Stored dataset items
BEGIN

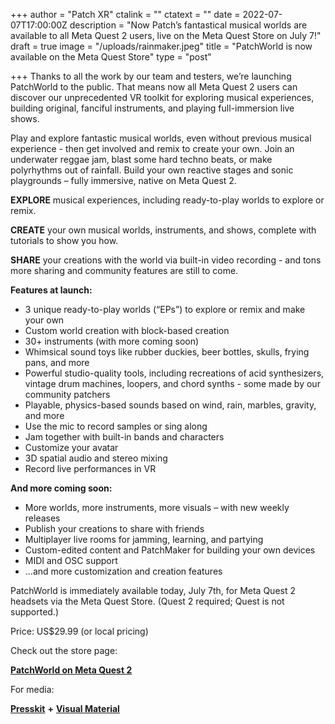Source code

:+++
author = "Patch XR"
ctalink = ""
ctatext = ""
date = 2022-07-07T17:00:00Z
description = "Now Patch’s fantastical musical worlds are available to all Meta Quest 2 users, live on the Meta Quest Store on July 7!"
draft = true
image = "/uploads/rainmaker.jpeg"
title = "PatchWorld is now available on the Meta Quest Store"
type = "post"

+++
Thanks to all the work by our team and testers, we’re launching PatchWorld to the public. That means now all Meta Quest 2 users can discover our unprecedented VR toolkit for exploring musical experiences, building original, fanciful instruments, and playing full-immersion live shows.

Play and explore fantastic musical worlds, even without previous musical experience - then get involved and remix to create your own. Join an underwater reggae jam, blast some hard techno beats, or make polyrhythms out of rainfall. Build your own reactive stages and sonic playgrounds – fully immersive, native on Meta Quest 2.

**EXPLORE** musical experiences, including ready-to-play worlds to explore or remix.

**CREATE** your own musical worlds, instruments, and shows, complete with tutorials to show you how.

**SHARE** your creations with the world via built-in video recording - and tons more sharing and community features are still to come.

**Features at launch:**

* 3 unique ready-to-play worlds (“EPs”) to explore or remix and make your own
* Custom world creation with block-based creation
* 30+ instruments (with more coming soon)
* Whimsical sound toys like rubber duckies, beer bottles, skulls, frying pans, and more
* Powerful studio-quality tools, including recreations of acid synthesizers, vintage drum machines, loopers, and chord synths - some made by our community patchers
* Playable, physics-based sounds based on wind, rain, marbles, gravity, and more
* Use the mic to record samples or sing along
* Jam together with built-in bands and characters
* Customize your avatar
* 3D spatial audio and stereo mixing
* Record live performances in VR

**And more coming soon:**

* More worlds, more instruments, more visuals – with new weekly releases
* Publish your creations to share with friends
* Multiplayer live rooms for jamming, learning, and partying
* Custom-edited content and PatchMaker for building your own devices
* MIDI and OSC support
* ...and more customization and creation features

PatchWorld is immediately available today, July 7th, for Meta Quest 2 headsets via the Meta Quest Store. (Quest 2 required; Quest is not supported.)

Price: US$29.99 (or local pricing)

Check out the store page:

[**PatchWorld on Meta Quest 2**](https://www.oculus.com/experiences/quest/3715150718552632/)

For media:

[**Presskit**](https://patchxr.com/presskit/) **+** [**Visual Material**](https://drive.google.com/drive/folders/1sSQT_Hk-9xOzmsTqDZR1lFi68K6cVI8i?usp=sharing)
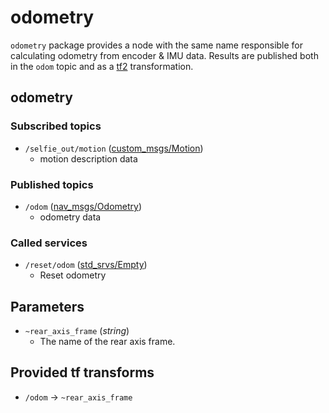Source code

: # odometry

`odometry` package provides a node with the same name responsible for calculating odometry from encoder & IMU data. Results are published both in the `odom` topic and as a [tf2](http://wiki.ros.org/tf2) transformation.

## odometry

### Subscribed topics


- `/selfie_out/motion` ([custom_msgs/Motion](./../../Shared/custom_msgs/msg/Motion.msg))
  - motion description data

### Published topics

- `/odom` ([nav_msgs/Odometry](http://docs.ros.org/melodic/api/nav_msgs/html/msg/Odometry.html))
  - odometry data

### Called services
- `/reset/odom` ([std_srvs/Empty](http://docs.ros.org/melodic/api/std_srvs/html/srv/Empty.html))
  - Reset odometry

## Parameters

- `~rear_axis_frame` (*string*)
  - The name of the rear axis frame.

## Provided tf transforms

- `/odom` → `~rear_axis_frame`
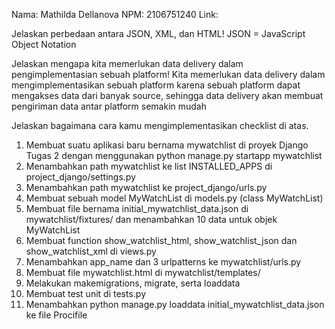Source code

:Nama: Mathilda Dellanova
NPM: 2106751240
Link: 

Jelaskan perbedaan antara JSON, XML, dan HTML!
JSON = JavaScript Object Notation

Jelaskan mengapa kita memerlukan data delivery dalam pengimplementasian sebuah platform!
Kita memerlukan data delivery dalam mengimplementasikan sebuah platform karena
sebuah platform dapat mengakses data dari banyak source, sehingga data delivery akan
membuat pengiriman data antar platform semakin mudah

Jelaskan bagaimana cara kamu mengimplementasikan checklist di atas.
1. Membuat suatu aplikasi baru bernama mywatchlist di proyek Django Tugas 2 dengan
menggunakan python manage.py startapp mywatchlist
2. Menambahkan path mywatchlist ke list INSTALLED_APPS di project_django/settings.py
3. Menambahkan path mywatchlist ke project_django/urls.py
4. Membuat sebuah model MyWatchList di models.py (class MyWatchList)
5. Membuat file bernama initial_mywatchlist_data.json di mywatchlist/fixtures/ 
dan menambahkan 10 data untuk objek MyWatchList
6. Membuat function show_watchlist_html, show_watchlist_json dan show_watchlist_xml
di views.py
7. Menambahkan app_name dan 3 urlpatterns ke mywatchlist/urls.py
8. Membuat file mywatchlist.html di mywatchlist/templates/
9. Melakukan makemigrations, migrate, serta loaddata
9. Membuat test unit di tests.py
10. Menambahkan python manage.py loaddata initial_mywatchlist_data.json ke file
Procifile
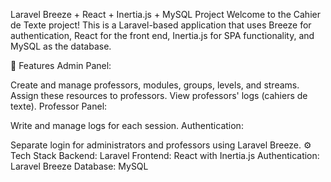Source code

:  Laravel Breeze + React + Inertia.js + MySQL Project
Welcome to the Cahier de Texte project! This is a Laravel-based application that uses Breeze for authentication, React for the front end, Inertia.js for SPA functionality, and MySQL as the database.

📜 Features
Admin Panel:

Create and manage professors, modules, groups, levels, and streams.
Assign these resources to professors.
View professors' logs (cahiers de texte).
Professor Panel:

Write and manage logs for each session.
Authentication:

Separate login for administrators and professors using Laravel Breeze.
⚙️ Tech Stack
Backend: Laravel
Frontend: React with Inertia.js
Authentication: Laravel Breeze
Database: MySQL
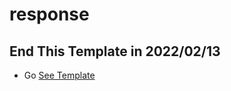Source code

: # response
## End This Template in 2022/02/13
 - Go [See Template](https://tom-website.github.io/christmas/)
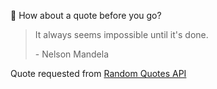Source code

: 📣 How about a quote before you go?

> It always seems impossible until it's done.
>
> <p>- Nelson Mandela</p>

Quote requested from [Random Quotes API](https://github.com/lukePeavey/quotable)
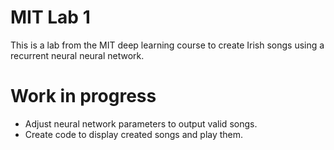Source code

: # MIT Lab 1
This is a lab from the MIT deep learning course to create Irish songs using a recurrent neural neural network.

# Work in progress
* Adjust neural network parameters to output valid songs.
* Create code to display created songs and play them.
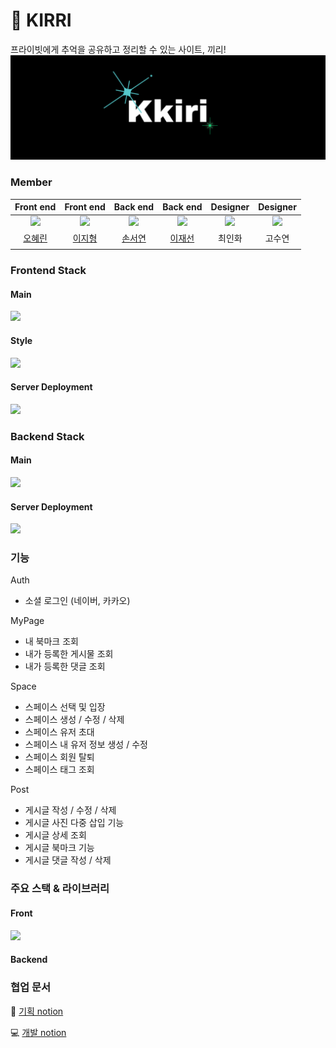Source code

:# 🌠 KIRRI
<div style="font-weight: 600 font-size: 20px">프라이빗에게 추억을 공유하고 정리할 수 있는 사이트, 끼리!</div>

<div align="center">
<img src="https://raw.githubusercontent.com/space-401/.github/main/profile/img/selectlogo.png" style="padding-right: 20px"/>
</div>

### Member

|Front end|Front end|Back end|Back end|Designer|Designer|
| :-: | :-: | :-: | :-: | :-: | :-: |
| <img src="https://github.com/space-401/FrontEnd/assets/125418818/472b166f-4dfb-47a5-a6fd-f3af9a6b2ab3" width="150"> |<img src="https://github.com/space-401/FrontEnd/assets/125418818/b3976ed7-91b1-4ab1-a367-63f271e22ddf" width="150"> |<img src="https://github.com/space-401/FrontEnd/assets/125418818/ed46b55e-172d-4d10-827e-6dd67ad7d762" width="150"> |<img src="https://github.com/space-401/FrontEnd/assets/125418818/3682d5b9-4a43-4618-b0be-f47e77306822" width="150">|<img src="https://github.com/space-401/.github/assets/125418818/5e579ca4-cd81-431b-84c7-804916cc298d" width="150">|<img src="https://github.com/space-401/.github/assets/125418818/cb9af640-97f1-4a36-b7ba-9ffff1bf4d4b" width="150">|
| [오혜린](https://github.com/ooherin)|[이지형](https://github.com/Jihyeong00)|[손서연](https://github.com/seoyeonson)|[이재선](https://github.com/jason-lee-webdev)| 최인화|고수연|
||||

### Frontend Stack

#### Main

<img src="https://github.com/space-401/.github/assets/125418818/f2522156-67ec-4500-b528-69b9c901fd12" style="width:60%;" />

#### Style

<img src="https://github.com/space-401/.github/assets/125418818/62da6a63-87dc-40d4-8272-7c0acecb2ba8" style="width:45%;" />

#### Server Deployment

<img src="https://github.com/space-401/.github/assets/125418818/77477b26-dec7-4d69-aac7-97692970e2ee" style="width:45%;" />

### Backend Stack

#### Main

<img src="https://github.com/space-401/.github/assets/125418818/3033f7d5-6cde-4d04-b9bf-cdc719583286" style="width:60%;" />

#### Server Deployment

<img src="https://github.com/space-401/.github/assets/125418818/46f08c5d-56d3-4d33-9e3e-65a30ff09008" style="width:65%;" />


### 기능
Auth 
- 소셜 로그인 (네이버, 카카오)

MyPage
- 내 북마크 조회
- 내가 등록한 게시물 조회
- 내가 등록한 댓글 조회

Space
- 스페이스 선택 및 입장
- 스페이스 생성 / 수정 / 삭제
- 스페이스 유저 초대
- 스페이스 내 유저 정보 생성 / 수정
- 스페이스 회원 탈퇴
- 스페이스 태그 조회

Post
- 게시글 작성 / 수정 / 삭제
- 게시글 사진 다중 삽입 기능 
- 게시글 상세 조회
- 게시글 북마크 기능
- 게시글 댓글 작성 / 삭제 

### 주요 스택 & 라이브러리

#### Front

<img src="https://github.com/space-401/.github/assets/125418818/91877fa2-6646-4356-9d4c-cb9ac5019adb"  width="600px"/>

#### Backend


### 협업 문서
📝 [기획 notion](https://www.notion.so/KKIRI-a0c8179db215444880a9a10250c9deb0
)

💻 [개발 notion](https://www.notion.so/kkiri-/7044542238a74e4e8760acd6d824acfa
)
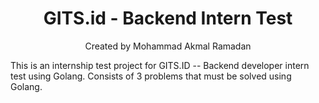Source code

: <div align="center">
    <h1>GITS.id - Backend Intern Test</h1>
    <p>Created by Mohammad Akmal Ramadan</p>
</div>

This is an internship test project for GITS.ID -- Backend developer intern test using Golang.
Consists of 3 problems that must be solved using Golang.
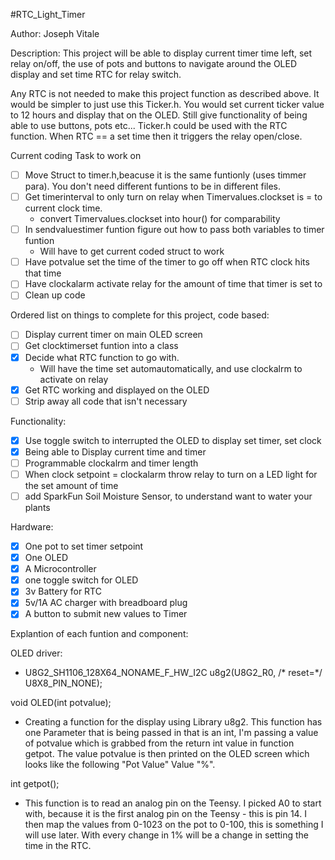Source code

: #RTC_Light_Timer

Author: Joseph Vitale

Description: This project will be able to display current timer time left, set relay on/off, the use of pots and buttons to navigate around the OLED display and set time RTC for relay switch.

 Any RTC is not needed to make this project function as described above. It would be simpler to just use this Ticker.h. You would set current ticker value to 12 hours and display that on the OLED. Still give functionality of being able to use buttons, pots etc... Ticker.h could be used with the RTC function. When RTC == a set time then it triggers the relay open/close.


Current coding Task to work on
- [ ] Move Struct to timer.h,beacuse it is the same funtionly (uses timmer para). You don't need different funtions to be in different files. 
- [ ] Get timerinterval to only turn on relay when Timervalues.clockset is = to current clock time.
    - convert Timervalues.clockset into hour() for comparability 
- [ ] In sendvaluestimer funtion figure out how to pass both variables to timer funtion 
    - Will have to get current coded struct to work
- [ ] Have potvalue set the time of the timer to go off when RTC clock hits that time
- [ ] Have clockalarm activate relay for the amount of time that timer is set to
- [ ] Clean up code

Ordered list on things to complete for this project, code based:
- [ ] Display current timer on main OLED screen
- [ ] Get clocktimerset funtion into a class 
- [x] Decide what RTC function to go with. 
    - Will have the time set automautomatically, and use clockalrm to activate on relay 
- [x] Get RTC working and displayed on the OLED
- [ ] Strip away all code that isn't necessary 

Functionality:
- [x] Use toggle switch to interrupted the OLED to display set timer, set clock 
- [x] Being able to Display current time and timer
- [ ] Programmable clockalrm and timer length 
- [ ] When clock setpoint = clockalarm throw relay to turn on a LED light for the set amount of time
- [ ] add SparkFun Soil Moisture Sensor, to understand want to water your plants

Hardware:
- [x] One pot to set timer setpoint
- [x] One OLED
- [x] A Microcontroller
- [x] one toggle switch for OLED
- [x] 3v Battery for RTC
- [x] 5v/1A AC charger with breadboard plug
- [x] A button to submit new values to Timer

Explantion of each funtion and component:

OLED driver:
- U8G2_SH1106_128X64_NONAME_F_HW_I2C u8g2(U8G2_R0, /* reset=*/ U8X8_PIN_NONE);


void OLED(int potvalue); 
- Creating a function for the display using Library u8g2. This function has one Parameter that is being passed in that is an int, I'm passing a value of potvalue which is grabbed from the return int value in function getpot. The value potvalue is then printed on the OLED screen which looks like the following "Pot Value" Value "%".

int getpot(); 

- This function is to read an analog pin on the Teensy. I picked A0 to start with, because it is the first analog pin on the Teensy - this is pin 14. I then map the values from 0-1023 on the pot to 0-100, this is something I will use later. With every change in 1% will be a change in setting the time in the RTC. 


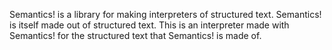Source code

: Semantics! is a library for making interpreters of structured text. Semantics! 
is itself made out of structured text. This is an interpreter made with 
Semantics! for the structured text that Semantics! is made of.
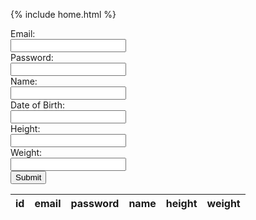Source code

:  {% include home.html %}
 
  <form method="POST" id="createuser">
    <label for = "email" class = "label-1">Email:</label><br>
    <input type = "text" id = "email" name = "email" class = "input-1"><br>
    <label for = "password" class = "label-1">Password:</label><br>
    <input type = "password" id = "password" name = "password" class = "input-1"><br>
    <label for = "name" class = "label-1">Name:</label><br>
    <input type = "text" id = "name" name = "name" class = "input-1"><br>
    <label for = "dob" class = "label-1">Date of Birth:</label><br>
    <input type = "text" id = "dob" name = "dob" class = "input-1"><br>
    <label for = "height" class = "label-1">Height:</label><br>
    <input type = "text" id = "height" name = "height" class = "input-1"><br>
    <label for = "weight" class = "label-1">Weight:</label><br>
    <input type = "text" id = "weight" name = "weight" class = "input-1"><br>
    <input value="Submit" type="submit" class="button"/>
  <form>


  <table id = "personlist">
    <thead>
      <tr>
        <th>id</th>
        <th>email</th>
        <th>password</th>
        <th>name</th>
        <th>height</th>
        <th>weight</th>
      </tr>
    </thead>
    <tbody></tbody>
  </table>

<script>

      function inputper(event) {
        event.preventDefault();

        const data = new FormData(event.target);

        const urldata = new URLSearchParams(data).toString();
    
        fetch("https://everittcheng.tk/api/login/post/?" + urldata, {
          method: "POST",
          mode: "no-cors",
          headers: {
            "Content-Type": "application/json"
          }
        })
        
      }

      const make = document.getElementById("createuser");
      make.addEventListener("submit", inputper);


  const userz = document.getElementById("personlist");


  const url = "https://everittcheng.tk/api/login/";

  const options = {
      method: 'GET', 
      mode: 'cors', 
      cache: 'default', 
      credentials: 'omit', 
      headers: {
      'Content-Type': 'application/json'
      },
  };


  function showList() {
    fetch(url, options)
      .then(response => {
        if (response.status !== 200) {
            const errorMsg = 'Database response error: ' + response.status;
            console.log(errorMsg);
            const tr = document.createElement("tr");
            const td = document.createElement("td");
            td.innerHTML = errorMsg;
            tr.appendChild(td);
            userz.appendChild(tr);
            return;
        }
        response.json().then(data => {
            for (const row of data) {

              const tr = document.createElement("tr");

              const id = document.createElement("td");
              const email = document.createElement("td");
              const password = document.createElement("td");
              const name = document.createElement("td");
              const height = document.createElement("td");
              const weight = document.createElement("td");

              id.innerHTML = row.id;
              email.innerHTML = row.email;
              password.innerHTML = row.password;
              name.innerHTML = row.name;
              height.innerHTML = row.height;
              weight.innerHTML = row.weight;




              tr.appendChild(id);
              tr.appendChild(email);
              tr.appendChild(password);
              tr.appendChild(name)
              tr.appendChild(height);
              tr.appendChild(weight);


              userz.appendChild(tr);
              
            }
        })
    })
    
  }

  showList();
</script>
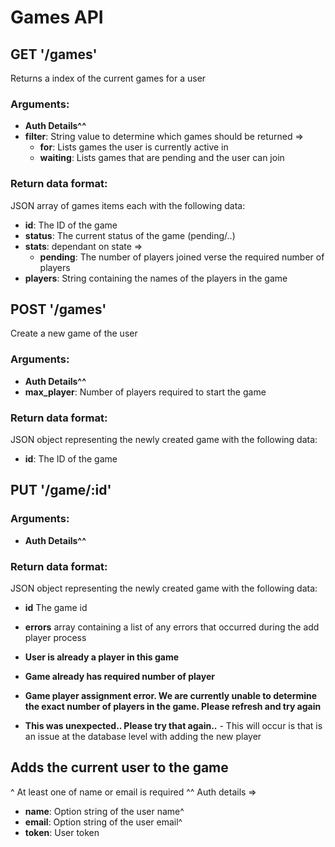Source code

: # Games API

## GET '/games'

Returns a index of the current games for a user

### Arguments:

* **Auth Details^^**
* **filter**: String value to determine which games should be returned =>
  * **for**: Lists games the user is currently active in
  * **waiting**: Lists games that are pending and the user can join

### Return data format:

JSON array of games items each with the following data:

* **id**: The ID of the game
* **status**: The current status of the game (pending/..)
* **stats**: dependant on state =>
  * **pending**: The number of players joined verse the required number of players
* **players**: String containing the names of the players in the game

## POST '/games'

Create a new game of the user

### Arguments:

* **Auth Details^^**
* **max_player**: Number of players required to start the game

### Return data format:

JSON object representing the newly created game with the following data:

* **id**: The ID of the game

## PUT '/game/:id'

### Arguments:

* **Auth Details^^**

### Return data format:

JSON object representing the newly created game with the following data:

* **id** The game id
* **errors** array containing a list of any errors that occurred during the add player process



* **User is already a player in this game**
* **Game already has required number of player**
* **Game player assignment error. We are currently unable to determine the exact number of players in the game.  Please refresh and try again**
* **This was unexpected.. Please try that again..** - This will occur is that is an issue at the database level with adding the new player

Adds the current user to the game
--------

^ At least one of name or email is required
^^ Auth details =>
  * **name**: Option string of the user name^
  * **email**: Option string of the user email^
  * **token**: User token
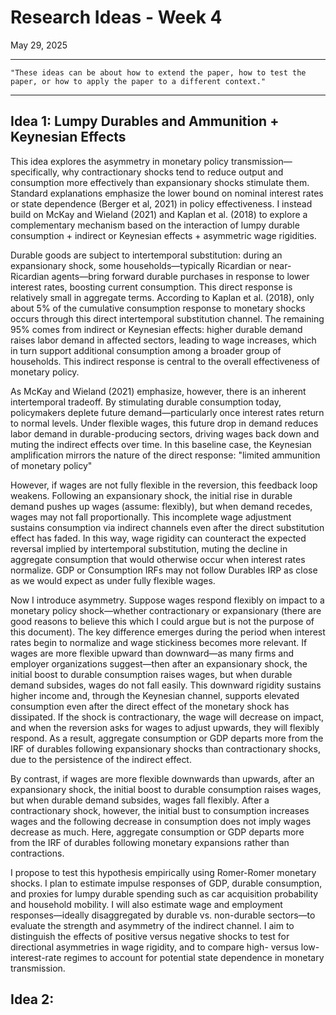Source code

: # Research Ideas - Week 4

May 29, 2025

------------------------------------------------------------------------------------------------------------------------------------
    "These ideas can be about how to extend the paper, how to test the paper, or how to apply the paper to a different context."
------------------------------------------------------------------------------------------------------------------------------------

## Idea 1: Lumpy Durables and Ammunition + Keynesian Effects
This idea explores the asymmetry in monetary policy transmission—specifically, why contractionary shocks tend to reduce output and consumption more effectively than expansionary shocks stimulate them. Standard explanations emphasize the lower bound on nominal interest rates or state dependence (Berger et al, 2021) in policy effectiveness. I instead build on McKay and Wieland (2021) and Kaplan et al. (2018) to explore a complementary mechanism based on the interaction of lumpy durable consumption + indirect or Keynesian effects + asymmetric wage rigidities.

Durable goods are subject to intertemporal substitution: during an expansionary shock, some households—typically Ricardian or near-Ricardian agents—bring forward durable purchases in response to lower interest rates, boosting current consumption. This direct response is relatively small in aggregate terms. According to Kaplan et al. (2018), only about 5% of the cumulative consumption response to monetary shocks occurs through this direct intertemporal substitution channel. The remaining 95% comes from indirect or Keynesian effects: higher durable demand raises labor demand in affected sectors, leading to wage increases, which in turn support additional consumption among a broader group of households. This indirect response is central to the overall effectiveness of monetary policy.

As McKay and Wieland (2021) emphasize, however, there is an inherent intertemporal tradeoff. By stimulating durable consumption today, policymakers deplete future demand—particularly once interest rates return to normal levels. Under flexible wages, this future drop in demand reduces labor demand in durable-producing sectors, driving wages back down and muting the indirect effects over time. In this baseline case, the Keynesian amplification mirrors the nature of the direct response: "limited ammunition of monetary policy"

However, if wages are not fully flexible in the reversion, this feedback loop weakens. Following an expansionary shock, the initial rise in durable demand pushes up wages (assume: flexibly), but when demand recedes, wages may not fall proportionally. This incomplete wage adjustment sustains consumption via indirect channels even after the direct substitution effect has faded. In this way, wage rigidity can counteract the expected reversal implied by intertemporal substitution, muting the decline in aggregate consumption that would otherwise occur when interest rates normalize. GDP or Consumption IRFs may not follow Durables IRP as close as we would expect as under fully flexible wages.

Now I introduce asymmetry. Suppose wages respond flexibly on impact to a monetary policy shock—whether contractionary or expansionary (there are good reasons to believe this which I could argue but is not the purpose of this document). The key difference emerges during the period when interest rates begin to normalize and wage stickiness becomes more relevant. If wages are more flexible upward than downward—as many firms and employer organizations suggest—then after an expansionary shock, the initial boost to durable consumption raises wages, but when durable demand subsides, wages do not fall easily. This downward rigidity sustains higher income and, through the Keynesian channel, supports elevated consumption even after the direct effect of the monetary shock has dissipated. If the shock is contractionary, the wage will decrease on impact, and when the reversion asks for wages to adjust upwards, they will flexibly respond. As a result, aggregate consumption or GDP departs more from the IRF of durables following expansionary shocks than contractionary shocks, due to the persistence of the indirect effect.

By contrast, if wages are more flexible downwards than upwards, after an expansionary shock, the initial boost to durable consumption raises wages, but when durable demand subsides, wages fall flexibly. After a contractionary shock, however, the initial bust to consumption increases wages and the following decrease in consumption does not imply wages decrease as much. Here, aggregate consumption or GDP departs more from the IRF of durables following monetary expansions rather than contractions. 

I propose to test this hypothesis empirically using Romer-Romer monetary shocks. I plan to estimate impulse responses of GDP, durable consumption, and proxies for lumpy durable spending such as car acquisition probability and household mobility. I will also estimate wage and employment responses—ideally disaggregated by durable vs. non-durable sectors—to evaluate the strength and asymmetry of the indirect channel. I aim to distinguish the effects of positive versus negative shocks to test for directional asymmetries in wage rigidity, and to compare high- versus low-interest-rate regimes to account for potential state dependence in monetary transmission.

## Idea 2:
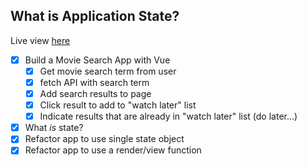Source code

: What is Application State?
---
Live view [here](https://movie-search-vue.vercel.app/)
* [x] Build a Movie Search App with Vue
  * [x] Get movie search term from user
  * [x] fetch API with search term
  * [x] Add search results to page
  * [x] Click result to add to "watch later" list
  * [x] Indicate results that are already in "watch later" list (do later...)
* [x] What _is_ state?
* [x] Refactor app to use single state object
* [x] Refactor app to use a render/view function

END

#### [PROBLEM REQUIREMENTS]
Reproduce the lines above starting at the one with "## End This Template in 2022/02/13" and ending at the one with "# MIT Lab 1", both included, exactly and with no pictures.

#### [FINISHED EXERCISE]
## End This Template in 2022/02/13
 - Go [See Template](https://tom-website.github.io/christmas/)
Source code

: 📣 How about a quote before you go?

> It always seems impossible until it's done.
>
> <p>- Nelson Mandela</p>

Quote requested from [Random Quotes API](https://github.com/lukePeavey/quotable)
Source code

: # MIT Lab 1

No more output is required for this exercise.